Nothing could be further from the truth and the accidents statistics
bear that out.
The last
fatal commercial airline accident happened more than four years ago – on
February 12, 2009, to be precise – when a Colgan Airways plane, en route from Newark,
N.J. to Buffalo, N.Y. slammed into a house, killing all 49 on board and one person
in the house. Tragic as that was, it
happened more than four years ago, which is a phenomenal record.
Just reflect
on that for a minute. It means
transporting billions and billions of passengers – the equivalent of flying the
entire U.S population, over and over again, in all kinds of weather – without
anyone suffering so much as a scratch.
This
safety achievement didn’t happen by accident.

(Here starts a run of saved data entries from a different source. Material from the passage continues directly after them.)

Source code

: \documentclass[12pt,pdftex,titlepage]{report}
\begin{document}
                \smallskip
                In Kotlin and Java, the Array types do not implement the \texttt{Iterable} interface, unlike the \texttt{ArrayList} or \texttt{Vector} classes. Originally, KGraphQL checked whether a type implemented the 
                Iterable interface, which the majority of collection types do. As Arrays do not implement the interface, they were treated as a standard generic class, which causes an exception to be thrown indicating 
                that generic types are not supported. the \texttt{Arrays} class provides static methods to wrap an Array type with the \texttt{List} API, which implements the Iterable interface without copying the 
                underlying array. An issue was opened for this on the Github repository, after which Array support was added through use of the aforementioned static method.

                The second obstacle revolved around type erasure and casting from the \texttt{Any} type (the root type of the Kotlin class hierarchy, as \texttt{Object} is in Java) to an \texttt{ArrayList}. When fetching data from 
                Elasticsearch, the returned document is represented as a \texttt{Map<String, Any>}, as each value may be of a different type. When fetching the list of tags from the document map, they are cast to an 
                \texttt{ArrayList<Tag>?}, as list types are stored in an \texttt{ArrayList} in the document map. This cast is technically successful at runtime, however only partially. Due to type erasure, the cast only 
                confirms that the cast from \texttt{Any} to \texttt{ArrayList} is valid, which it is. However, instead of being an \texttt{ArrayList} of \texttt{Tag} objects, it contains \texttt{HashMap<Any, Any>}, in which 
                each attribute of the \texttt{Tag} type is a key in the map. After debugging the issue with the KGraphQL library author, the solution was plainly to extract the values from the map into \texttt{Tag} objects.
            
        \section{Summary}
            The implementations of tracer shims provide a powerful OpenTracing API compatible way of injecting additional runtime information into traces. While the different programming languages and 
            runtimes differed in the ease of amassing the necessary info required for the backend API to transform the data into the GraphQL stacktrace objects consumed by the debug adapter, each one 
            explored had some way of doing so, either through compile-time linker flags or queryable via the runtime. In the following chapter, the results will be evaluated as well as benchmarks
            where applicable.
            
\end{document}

And, make no mistake, the FAA had a major role to play in this
achievement.
When I
came to the FAA in 1974 as a public information officer, major commercial
airline accidents were commonplace. Routinely, I had to call home to tell my
wife that I would be working late fielding calls on this or that airline
accident. Then, over the years, as new
technology and improved procedures were introduced, gradual safety improvements
were made. But, most of these
improvements came as a result of a “forensic approach” to safety during the
“fix and fly” period.
The
forensic approach means that the National Transportation Safety Board (NTSB) goes
to the accident scene and sifts through the smoking wreckage, looking for the
flight data and cockpit voice recorders, and searching for other clues as to
what might have happened. Then, weeks or
even months later, the Board determines a probable cause and recommends such
and such improvements.
It’s no
wonder that these technology improvements were grimly dubbed “tombstone
technology.”
But, using
the forensic approach only hit a wall when all the “low hanging fruit” had been
picked clean. Accidents no longer seemed
to happen for predictable causes or in bunches, but increasingly became random
and unpredictable. The FAA focus then began
to shift in the direction of preventing accidents before they occurred. This required a dicey, politically risky regulatory
shift on the part of the FAA because members of Congress and the general public
like regulatory agencies to use the “tough guy” approach to enforcement. It makes them feel better. The problem is that it only gets us so far.
There was
and still is a place for strict enforcement, to be sure, but relying solely on
the “tough cop” approach was driving underground critically needed information that
the industry possessed but was afraid to divulge to the FAA. FAA inspectors recall going into airline
maintenance shops and seeing signs on the walls warning, “Don’t Talk to the
FAA.”
This led
to a courageous political decision by the FAA leadership at the time to begin
working more closely with industry to tease out the information needed to
prevent accidents before they happened.
And it has paid huge safety dividends. “Working together” is not
necessarily a synonym for “cozy.”
So when
you read Op Ed pieces like the one in today’s New York Times, don’t be deceived
by seemingly authoritative titles and automatically take so-called expert
opinions at face value. Experts of all
stripes can be wrong as we frequently see in so many spheres of our public
life. As President Kennedy learned after
the Bay of Pigs debacle, be careful of experts.